In each one of these hallmarks the Leo sign is inverted or upside down.

London Leo Symbol
London Leo on Gold. Left as Specified, Right as Struck. Click image to enlarge.

This couldn't have been an operator error, because the three marks were made by a single “press punch”; a punch that combined three separate punches (assay office mark, standard mark and date letter) into one so that all three marks could be struck at a single blow. To apply the punch to the work a fly press, a variant of a screw press, was used. A horizontal flywheel was spun, turning a screw which drove the punch onto the work, when the energy stored in the flywheel was converted into the work needed to impress the mark. This enabled the large number of watch cases that were hallmarked to be marked quickly and neatly.

Because in watch cases all three parts of the hallmark were struck in a single blow, if the orientation of the date letter is ambiguous, e.g. it is not easy to tell which way up an "s" is, or a "u" might be an "n", the standard mark can be used to determine the orientation of the hallmarks.

So the Leo symbol wasn't struck upside down in error, it was the way that the press punch was made, and it appears this way consistently, year after year.

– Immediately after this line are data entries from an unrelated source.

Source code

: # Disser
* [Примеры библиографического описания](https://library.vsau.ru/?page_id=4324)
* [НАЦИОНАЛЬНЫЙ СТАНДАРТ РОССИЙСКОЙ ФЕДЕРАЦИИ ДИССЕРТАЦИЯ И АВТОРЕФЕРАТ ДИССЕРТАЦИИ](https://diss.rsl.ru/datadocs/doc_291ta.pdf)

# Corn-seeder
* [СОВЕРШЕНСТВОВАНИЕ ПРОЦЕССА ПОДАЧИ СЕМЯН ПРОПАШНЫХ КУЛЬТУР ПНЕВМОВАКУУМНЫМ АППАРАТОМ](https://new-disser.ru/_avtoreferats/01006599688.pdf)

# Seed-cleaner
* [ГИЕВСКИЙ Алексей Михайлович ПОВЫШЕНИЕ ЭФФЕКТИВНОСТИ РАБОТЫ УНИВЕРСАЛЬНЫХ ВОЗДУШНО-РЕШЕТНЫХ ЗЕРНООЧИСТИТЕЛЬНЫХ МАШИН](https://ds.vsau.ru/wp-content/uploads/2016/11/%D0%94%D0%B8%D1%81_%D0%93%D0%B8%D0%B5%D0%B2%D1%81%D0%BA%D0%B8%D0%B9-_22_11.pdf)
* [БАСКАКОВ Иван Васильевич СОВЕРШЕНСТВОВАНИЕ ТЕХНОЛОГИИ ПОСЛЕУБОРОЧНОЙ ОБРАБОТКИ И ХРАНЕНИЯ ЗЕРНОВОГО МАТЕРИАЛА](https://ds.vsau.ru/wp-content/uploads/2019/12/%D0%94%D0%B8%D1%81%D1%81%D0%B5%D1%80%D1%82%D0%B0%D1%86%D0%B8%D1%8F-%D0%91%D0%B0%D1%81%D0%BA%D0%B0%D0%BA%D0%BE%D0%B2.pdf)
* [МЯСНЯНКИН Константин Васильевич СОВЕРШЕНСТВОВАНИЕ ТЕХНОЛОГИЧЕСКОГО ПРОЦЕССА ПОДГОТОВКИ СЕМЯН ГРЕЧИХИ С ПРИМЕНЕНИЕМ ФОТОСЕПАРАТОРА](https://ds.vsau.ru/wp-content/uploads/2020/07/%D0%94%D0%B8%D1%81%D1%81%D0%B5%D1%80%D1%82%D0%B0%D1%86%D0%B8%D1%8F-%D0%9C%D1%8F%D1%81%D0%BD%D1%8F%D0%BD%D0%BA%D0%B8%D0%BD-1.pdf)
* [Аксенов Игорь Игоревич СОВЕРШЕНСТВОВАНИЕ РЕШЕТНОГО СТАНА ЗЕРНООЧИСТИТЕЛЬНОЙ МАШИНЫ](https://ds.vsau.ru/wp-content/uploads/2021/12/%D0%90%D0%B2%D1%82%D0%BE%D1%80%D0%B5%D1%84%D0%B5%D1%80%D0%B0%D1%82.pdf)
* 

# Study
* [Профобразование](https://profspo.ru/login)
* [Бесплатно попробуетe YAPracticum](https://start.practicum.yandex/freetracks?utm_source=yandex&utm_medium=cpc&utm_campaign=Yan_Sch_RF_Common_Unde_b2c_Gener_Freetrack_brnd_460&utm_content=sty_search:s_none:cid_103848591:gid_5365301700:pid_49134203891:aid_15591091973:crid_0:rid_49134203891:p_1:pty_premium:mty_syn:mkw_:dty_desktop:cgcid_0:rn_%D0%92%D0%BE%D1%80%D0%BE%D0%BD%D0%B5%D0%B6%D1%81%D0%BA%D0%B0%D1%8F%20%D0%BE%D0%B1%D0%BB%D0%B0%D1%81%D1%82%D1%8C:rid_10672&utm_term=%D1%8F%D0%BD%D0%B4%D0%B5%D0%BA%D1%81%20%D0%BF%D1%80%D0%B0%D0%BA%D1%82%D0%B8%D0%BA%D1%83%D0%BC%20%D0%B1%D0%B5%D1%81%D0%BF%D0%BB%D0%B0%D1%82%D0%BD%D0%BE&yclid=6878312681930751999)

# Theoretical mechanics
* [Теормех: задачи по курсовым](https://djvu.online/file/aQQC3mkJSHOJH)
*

Of course, I was not the first person to notice this. In his massive tome on hallmarking, Sir Charles Jackson remarks that “The first Leo marks were actually produced with Leo upside down.” The tables show that the Leo mark was turned the right way up from 1950! The same information is contained in abbreviated form in the pocket version. Unfortunately the reason for Leo being struck upside down appears to have been lost in the mists of time and I suppose that we shall never know why.